Al mes siguiente, el 26 de abril, la villa Guernica fue arrasada, al igual que Durango, pero esta vez por la Legión Cóndor nazi, apoyada por aviones fascistas.
Las bombas incendiarias provocaron un nivel de fuego que no pudo ser sofocado en varios días. Sin embargo las fábricas de armamento y el puente de Errenteria, los únicos objetivos estratégicos de la villa de Gernika (en vasco), no fueron bombardeados.
El único propósito era sembrar el terror entre la población y ensayar nuevos tipos de bombas incendiarias y otros materiales para futuros bombardeos.
El general Francisco Franco ordenó a la prensa española que negara el bombardeo, por lo que en seguida se acusó a los "rojos" de ser causantes del horror. Pero la prensa internacional no repitió la mentira.
Del bombardeo al cuadro en blanco y negro del horror
El mundo enmudeció tras las crónicas de los corresponsales extranjeros que fueron los primeros en narrar aquel infierno, y Guernica se convirtió en símbolo del horror y la destrucción que provoca una guerra, en pleno siglo XX.
La noticia sirvió de inspiración a Pablo Picasso, quien justo se encontraba en proceso de creación para ejecutar una obra que representara al país en el Pabellón español en la Exposición Universal de aquel mismo año. Tras aquella masacre, el artista abandonó el tema en que estaba trabajando.
En 233 frenéticas sesiones de trabajo, Picasso concluyó "Guernica" su famoso cuadro en blanco y negro, na representación de los horrores de aquel infame bombardeo, la sinrazón de la barbarie de la guerra.

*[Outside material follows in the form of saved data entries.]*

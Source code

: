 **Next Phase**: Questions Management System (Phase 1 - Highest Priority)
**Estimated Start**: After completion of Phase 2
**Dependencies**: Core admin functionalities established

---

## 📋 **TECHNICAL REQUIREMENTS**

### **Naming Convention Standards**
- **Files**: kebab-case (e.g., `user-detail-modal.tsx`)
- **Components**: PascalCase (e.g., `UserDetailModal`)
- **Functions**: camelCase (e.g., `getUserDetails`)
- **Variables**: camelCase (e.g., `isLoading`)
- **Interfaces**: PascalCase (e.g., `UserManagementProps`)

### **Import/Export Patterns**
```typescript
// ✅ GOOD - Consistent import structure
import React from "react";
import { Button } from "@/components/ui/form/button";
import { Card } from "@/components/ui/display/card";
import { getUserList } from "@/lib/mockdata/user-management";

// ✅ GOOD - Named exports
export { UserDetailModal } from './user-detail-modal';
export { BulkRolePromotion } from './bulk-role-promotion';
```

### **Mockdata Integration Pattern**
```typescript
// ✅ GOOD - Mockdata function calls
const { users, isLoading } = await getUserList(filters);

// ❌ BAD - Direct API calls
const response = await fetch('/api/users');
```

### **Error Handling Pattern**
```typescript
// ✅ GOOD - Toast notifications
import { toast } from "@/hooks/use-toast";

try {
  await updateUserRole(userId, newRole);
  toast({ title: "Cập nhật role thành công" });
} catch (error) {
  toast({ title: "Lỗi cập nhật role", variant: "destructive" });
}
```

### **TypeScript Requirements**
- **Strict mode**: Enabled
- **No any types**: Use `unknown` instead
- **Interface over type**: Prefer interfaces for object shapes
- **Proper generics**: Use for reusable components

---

Picasso cobró por la obra al gobierno de la República, que precisamente no pasaba por un buen momento económico, y lo donó al pueblo español con la condición de que se devolviera a España cuando se restableciera "la democracia" en el país. Mientras tanto la obra esperó en Nueva York.
El "Guernica" ha estado en EU, París y ahora en el Museo Reina Sofía de Madrid, de donde hay quienes dicen que o debe salir.
Se ha sugerido que el cuadro vaya al País Vasco, pero mientras unos quieren que se conserve en la villa de Guernica, otros dicen que su ubicación ideal debería de ser el famoso museo Gugenggein de Bilbao, cuyo emblemático edificio tan visitado se lleva el protagonismo ante lo escueto y pobre de su contenido.